• EXERCISE BRIEF: Look for the word "part". Copy every line of the listing where it occurs.

════════════════

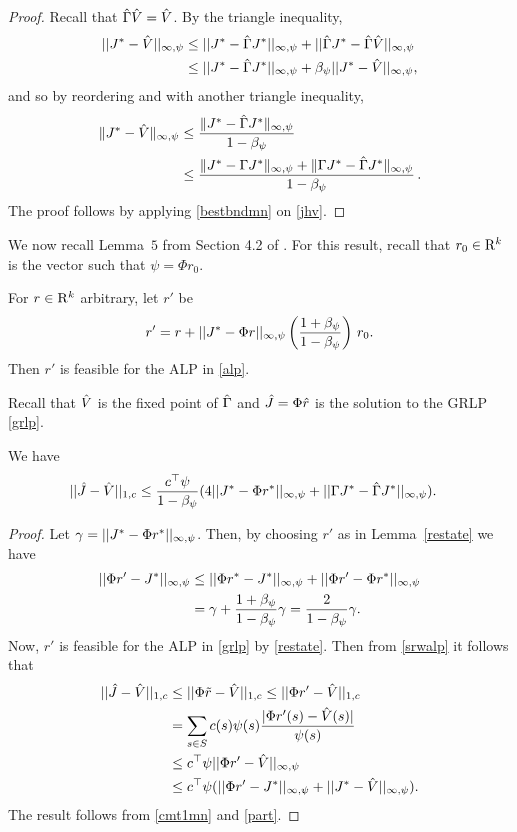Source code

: \begin{proof}
Recall that $\hat{\Gamma} \hat{V}=\hat{V}$. By the triangle inequality,
\begin{align*}
||J^*-\hat{V}||_{\infty,\psi}
& \leq ||J^*-\hat{\Gamma} J^*||_{\infty,\psi}+||\hat{\Gamma} J^*-\hat{\Gamma} \hat{V}||_{\infty,\psi}\\
&\leq ||J^*-\hat{\Gamma} J^*||_{\infty,\psi}+\beta_\psi || J^*- \hat{V}||_{\infty,\psi},
\end{align*}
and so by reordering and with another triangle inequality,
\begin{align}\label{jhv}
\norm{J^*-\hv}_{\mn} \nn
&\le \frac{\norm{ J^*-\hg J^*}_{\mn}}{1-\beta_\psi}\nn\\
&\le \frac{\norm{ J^*-\Gamma J^*}_{\mn}+\norm{\Gamma J^* - \hg J^*}_{\mn}}{1-\beta_\psi}\,.
\end{align}
The proof follows by applying \cref{bestbndmn} on \eqref{jhv}.
\end{proof}
We now recall Lemma~$5$ from Section 4.2 of \cite{ALP}. 
For this result, recall that $r_0 \in \mathrm{R}^k$ is the vector such that $\psi = \Phi r_0$.
\begin{lemma}\label{restate}
For  $r \in \mathrm{R}^k$ arbitrary, let $r'$ be
\begin{align}
 r'= r+||J^*-\Phi r||_{\infty,\psi} \left(\frac{1+\beta_{\psi}}{1-\beta_{\psi}}\right)\, r_0.
\end{align}
Then $r'$ is feasible for the ALP in \eqref{alp}.
\end{lemma}
Recall that $\hat{V}$ is the fixed point of $\hat{\Gamma}$ and $\hat{J}=\Phi \hat{r}$ is the solution to the GRLP
\eqref{grlp}. 
\begin{theorem}\label{mt2mn}
We have
\begin{align}
||\hat{J}-\hat{V}||_{1,c}&\leq \frac{c^\top \psi}{1-\beta_\psi}(4||J^*-\Phi r^*||_{\infty,\psi}\nonumber
+||\Gamma J^*-\hat{\Gamma} J^*||_{\infty,\psi}).
\end{align}
\end{theorem}
\begin{proof}
Let $\gamma=||J^*-\Phi r^*||_{\infty,\psi}$. 
Then, by choosing $r'$ as in Lemma~\ref{restate} we have
\begin{align}
||\Phi r'-J^*||_{\mn}\nn
&\leq ||\Phi r^*-J^*||_{\mn}+||\Phi r'-\Phi r^*||_{\mn}\nn\\
&=\gamma+\frac{1+\beta_\psi}{1-\beta_\psi}\gamma
	=\frac{2}{1-\beta_\psi}\gamma.
\label{part}
\end{align}
Now, $r'$ is feasible for the ALP in \eqref{grlp} by \cref{restate}. 
Then from \cref{srwalp} it follows that
\begin{align}
||\hat{J}-\hat{V}||_{1,c}
&\leq||\Phi \tilde{r}-\hat{V}||_{1,c}\leq||\Phi r'-\hat{V}||_{1,c}\nonumber\\
&=\sum_{s\in S}c(s)\psi(s)\frac{|\Phi r'(s)-\hat{V}(s)|}{\psi(s)}\nonumber\\
&\leq c^\top \psi ||\Phi r'-\hat{V}||_{\infty,\psi}\nonumber\\
&\leq c^\top \psi (||\Phi r'-J^*||_{\infty,\psi}+||J^*-\hat{V}||_{\infty,\psi}).\nonumber
\end{align}
The result follows from \cref{cmt1mn} and \eqref{part}.
\end{proof}
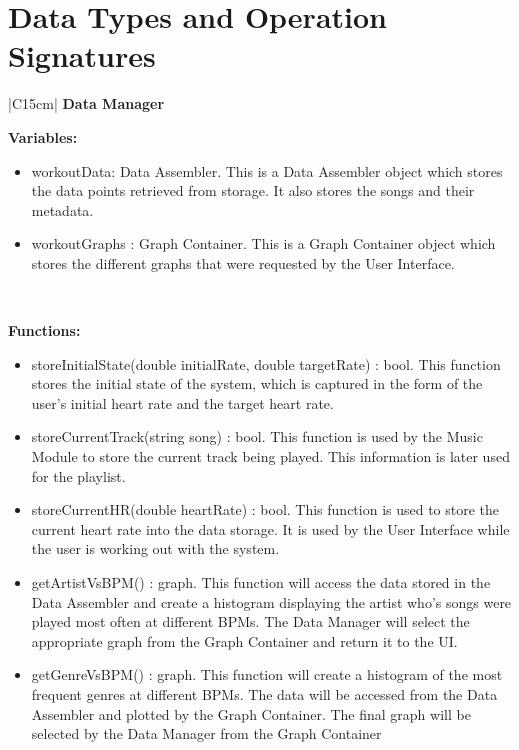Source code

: \documentclass[letterpaper,english, 12pt]{scrreprt}
\begin{document}
\section{Data Types and Operation Signatures}
\begin{center}
	\begin{tabular}{|C{15cm}|}
		\hline
			\textbf{Data Manager}\\
		\hline
			\begin{flushleft}
				\textbf{Variables:} \\
			\end{flushleft}
				\begin{itemize}
					\item workoutData: Data Assembler. This is a Data Assembler object which stores the data points retrieved from storage. It also stores the songs and their metadata.
					\item workoutGraphs : Graph Container. This is a Graph Container object which stores the different graphs that were requested by the User Interface.
				\end{itemize} \\
			\hline
			\begin{flushleft}
				\textbf{Functions:} \\
			\end{flushleft}
				\begin{itemize}
					\item storeInitialState(double initialRate, double targetRate) : bool. This function stores the initial state of the system, which is captured in the form of the user's initial heart rate and the target heart rate.
					\item storeCurrentTrack(string song) : bool. This function is used by the Music Module to store the current track being played. This information is later used for the playlist.
					\item storeCurrentHR(double heartRate) : bool. This function is used to store the current heart rate into the data storage. It is used by the User Interface while the user is working out with the system.
					\item getArtistVsBPM() : graph. This function will access the data stored in the Data Assembler and create a histogram displaying the artist who's songs were played most often at different BPMs. The Data Manager will select the appropriate graph from the Graph Container and return it to the UI.
					\item getGenreVsBPM() : graph. This function will create a histogram of the most frequent genres at different BPMs. The data will be accessed from the Data Assembler and plotted by the Graph Container. The final graph will be selected by the Data Manager from the Graph Container

\end{itemize}
\end{tabular}
\end{center}
\end{document}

════════════════

• WRITTEN SOLUTION:
\label{part}
The result follows from \cref{cmt1mn} and \eqref{part}.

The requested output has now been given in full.